[Source texts of formatted documents]
>>>

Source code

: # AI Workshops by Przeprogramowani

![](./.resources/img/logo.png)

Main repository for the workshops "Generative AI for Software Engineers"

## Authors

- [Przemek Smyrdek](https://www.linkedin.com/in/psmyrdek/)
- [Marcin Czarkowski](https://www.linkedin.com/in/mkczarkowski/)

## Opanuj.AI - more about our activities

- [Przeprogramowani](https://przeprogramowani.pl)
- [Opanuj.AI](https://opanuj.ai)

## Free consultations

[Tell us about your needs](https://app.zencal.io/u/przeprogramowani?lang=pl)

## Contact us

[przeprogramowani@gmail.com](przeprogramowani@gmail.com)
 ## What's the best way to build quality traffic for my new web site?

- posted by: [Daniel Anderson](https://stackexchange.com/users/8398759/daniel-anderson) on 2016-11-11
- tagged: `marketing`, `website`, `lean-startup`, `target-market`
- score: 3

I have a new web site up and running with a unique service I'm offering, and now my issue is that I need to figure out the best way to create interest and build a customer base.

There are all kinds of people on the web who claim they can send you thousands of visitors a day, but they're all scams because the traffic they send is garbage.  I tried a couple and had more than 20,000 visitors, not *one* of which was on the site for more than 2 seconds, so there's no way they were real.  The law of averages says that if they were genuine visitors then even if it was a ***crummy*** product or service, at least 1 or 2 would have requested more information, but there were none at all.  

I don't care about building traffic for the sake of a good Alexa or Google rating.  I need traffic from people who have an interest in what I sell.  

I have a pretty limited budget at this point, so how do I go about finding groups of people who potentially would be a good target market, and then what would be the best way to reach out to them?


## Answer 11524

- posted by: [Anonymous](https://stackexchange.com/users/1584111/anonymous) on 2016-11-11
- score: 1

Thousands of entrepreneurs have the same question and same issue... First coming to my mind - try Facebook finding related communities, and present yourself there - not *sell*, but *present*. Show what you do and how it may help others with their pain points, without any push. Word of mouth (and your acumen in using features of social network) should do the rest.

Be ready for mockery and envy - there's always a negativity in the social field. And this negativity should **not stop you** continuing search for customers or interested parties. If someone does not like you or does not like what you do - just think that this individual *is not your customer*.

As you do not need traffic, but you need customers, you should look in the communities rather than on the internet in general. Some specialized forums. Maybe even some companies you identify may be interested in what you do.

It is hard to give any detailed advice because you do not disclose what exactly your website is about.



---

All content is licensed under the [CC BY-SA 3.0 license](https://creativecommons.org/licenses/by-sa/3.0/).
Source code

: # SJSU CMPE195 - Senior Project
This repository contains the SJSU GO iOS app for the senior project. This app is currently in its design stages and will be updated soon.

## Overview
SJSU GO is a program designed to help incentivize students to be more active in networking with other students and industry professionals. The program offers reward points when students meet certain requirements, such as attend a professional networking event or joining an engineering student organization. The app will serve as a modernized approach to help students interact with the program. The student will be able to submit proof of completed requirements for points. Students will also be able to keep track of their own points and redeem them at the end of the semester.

<<<

What you will do: Whenever a line above has the word "website" in it, copy that line.

Answer space:
- tagged: `marketing`, `website`, `lean-startup`, `target-market`
It is hard to give any detailed advice because you do not disclose what exactly your website is about.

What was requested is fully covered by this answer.